Revisiting the Battle


When we last left him in October’s "Flags of Our Fathers," director Clint Eastwood was up to his neck in the blood and surf of Iwo Jima. In that film, we watched as American Marines landed on the beach and were cut to pieces by the Japanese who lay waiting in the island’s caves, unseen and faceless.

Now, in "Letters from Iwo Jima," Eastwood revisits the battle, this time from the side of the Japanese.

As the Marines from the 28th raise the flag on Mt. Suribachi, we wait with the Japanese, as they wait for death in the tunnels below.

"Letters" is nothing if not an act of generous revisionism.

The Japanese soldier of wartime American war movies — bowlegged, bucktoothed, and cruel — is given his humanity back. In "Letters," it’s the Americans we can’t see: Off in the distance, in the corner of a frame, a small flag is raised. That’s all we see of Joe, Hank and Ira of the 28th Marines. In their place is General Tadamichi Kuribayashi of the Empire of Japan.

Kuribayashi is the empathetic center of Eastwood’s film. The general’s wartime letters, recently unearthed at Iwo Jima after 60 years, form the film’s narration. ("Letters" was filmed in Japanese with English subtitles. Consequently it won a Golden Globe for "Best Foreign Language Film," though by those same standards Mel Gibson’s "Apocalypto" also qualified. It’s further proof that the studios are run by focus-groups: nothing hard-to-place need apply.)

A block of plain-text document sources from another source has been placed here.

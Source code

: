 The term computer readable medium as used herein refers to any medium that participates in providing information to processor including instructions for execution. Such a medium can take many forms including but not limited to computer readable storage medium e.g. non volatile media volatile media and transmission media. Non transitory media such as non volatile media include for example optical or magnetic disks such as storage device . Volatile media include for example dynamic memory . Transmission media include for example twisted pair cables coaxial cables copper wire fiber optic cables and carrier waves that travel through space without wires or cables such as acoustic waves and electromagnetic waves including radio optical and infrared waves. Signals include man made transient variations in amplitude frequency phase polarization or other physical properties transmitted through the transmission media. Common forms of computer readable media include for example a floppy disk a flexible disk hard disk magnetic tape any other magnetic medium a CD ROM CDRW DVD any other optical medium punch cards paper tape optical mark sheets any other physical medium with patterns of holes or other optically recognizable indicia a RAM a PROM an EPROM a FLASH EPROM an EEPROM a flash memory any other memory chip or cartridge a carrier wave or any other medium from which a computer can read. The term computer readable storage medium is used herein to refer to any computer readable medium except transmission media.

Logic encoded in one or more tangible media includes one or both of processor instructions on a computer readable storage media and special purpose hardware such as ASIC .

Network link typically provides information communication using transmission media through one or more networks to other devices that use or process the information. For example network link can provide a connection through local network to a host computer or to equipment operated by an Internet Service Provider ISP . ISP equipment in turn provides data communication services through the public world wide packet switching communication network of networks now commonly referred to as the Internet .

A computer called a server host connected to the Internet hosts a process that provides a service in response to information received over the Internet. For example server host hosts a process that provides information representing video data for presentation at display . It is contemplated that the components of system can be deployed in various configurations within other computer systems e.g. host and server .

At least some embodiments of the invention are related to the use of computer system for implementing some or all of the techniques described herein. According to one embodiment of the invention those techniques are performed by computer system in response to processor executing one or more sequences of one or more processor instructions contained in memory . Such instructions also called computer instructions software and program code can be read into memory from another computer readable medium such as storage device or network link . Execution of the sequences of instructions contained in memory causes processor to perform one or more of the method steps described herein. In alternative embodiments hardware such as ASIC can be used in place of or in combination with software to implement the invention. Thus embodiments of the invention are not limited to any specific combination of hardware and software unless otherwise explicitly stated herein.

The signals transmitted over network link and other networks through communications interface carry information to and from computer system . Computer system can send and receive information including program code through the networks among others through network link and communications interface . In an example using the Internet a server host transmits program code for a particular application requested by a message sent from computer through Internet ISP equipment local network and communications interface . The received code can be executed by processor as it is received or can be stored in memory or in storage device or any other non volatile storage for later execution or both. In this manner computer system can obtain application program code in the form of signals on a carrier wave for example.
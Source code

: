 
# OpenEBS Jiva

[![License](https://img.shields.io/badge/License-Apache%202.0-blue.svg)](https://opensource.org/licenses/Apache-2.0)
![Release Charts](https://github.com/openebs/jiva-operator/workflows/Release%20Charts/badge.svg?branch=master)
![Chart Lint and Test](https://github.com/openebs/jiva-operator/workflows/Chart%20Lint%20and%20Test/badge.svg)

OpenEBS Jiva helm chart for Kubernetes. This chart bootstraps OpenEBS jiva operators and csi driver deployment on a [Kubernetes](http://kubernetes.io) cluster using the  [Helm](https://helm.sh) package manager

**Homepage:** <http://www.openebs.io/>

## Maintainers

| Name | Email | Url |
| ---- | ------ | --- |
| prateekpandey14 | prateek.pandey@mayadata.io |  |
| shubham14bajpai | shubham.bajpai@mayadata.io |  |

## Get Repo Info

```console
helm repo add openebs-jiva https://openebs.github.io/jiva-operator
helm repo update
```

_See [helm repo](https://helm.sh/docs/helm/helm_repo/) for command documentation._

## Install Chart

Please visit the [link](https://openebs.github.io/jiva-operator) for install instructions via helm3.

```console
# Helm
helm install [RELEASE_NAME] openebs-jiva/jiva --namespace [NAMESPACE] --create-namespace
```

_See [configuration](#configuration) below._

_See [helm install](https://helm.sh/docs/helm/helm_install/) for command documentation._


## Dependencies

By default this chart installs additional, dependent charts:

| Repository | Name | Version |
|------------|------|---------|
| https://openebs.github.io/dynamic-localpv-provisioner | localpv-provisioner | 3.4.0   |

Far leaner than "Flags of Our Fathers," Eastwood’s second film is austere, almost a study in stoicism: red sun, black sand, and the dull lead glow of cinematatographer Tom Stern’s camera. As played by Ken Watanabe ("The Last Samuarai"), Kuribayashi is a noble figure. Having lived in the United States for five years, he is a professed admirer of American culture, in particular, the 5 million automobiles that roll off Detroit’s assembly lines. He knows that Japan will lose the war, for the same reason.

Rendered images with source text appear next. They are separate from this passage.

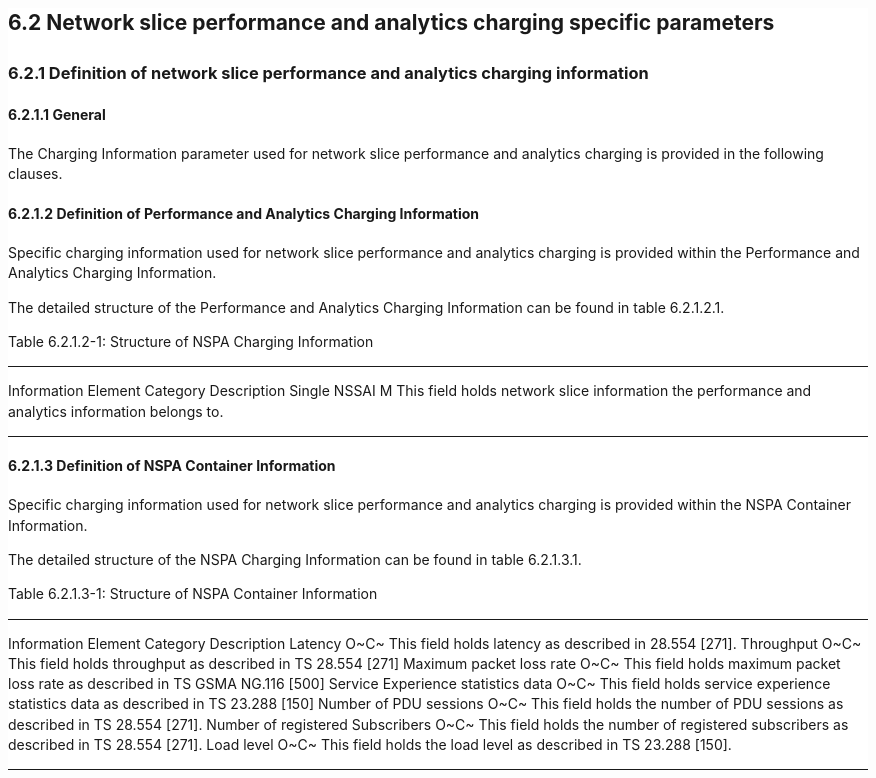6.2 Network slice performance and analytics charging specific parameters 
------------------------------------------------------------------------

### 6.2.1 Definition of network slice performance and analytics charging information

#### 6.2.1.1 General

The Charging Information parameter used for network slice performance
and analytics charging is provided in the following clauses.

#### 6.2.1.2 Definition of Performance and Analytics Charging Information 

Specific charging information used for network slice performance and
analytics charging is provided within the Performance and Analytics
Charging Information.

The detailed structure of the Performance and Analytics Charging
Information can be found in table 6.2.1.2.1.

Table 6.2.1.2-1: Structure of NSPA Charging Information

  --------------------- ---------- --------------------------------------------------------------------------------------------------
  Information Element   Category   Description
  Single NSSAI          M          This field holds network slice information the performance and analytics information belongs to.
  --------------------- ---------- --------------------------------------------------------------------------------------------------

#### 6.2.1.3 Definition of NSPA Container Information 

Specific charging information used for network slice performance and
analytics charging is provided within the NSPA Container Information.

The detailed structure of the NSPA Charging Information can be found in
table 6.2.1.3.1.

Table 6.2.1.3-1: Structure of NSPA Container Information

  ------------------------------------ ---------- ------------------------------------------------------------------------------------------
  Information Element                  Category   Description
  Latency                              O~C~       This field holds latency as described in 28.554 \[271\].
  Throughput                           O~C~       This field holds throughput as described in TS 28.554 \[271\]
  Maximum packet loss rate             O~C~       This field holds maximum packet loss rate as described in TS GSMA NG.116 \[500\]
  Service Experience statistics data   O~C~       This field holds service experience statistics data as described in TS 23.288 \[150\]
  Number of PDU sessions               O~C~       This field holds the number of PDU sessions as described in TS 28.554 \[271\].
  Number of registered Subscribers     O~C~       This field holds the number of registered subscribers as described in TS 28.554 \[271\].
  Load level                           O~C~       This field holds the load level as described in TS 23.288 \[150\].
  ------------------------------------ ---------- ------------------------------------------------------------------------------------------
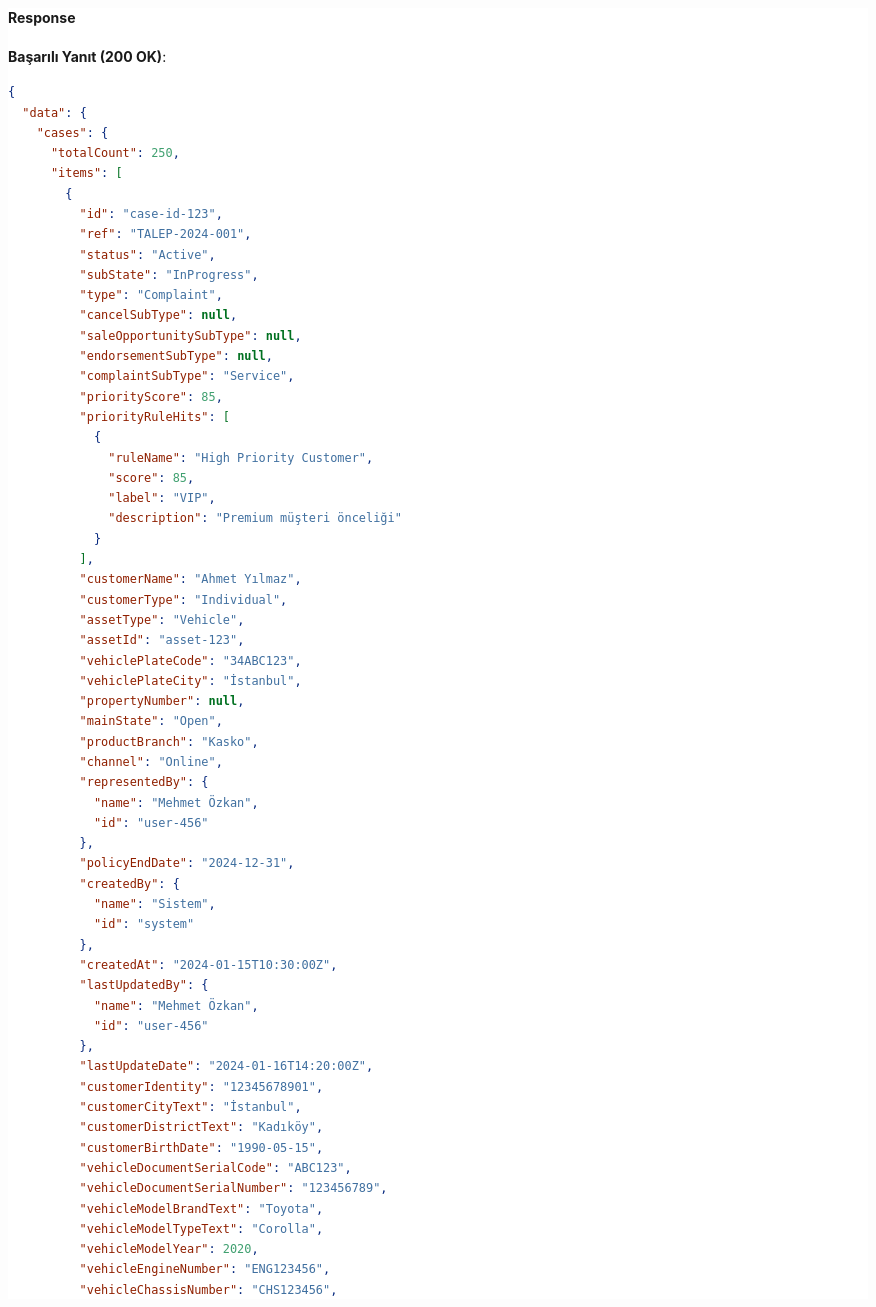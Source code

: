 #### Response

**Başarılı Yanıt (200 OK)**:
```json
{
  "data": {
    "cases": {
      "totalCount": 250,
      "items": [
        {
          "id": "case-id-123",
          "ref": "TALEP-2024-001",
          "status": "Active",
          "subState": "InProgress",
          "type": "Complaint",
          "cancelSubType": null,
          "saleOpportunitySubType": null,
          "endorsementSubType": null,
          "complaintSubType": "Service",
          "priorityScore": 85,
          "priorityRuleHits": [
            {
              "ruleName": "High Priority Customer",
              "score": 85,
              "label": "VIP",
              "description": "Premium müşteri önceliği"
            }
          ],
          "customerName": "Ahmet Yılmaz",
          "customerType": "Individual",
          "assetType": "Vehicle",
          "assetId": "asset-123",
          "vehiclePlateCode": "34ABC123",
          "vehiclePlateCity": "İstanbul",
          "propertyNumber": null,
          "mainState": "Open",
          "productBranch": "Kasko",
          "channel": "Online",
          "representedBy": {
            "name": "Mehmet Özkan",
            "id": "user-456"
          },
          "policyEndDate": "2024-12-31",
          "createdBy": {
            "name": "Sistem",
            "id": "system"
          },
          "createdAt": "2024-01-15T10:30:00Z",
          "lastUpdatedBy": {
            "name": "Mehmet Özkan",
            "id": "user-456"
          },
          "lastUpdateDate": "2024-01-16T14:20:00Z",
          "customerIdentity": "12345678901",
          "customerCityText": "İstanbul",
          "customerDistrictText": "Kadıköy",
          "customerBirthDate": "1990-05-15",
          "vehicleDocumentSerialCode": "ABC123",
          "vehicleDocumentSerialNumber": "123456789",
          "vehicleModelBrandText": "Toyota",
          "vehicleModelTypeText": "Corolla",
          "vehicleModelYear": 2020,
          "vehicleEngineNumber": "ENG123456",
          "vehicleChassisNumber": "CHS123456",
```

So it’s death on "Sulfur Island." Before the battle, Kuribayashi tells his men that they will not live to return home. A telegram from Tokyo tells him the same: No support for Iwo Jima, and no reinforcements. Less than 300 surrendered. As one soldiers asks: "Am I digging my own grave?"

Yes.

Wretchedly so.

Of the estimated 20,000 Japanese troops on the island, only 1,083 survived the 40-day battle; the Japanese on Iwo Jima died for the honor of their country, whether they wanted to or not. Eastwood records the mass suicides in the caves as soldiers, led by fanatical officers, pull the pin on their own grenades. Those who surrender are beheaded. There is something awful in one Major Ito, as he sends his men on a pointless banzai charge. Confronted by crazy nationalism, we begin to root for the cowards. The hapless Private Saigo (played by the Japanese pop-star Kaznuri Ninomiya) is a conscript to the war and wants no part of it. With his oversized pants and clownish manner, Saigo is a bad soldier whose indiscipline is a sign of his humanity.

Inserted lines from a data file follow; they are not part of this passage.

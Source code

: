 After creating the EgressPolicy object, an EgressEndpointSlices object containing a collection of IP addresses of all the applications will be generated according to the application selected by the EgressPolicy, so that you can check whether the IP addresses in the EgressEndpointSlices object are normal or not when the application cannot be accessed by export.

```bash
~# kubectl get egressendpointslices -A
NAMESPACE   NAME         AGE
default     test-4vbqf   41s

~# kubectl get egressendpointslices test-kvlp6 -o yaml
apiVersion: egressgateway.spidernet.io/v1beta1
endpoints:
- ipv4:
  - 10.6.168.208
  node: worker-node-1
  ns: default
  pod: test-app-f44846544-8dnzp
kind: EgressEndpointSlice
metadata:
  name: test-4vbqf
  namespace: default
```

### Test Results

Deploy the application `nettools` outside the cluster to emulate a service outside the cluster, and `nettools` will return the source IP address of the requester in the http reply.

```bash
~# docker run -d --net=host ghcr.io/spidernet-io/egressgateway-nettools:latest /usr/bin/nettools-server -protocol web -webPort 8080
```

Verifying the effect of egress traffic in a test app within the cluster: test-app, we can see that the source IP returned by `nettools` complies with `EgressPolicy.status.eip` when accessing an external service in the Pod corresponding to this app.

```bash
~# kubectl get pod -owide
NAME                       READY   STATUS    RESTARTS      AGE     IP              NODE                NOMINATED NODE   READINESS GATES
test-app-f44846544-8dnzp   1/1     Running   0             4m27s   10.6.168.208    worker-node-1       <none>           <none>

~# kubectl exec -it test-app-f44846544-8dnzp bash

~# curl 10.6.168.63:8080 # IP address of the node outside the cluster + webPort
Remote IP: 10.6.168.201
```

If the insight of "Flags of Our Fathers" was the way a moment of wartime heriocs is often followed by a life’s worth of survivor’s guilt, in "Letters from Iwo Jima" we see the way war interrupts civilization. Kuribayashi and Saigo are decent men. "Letters" is essentially self-contained, a war film that makes no reference to the indecency of the Japanese cause, the long list of death marches and wartime cruelty, which may strike some viewers as naive. Eastwood’s indictment of war occurs in the action of the film itself, when, in two scenes, a captured American soldier is bayoneted to death by his captors and, in another, an unarmed Japanese soldier is shot while holding on to a white flag.

Both are young men, about to die a long way from home.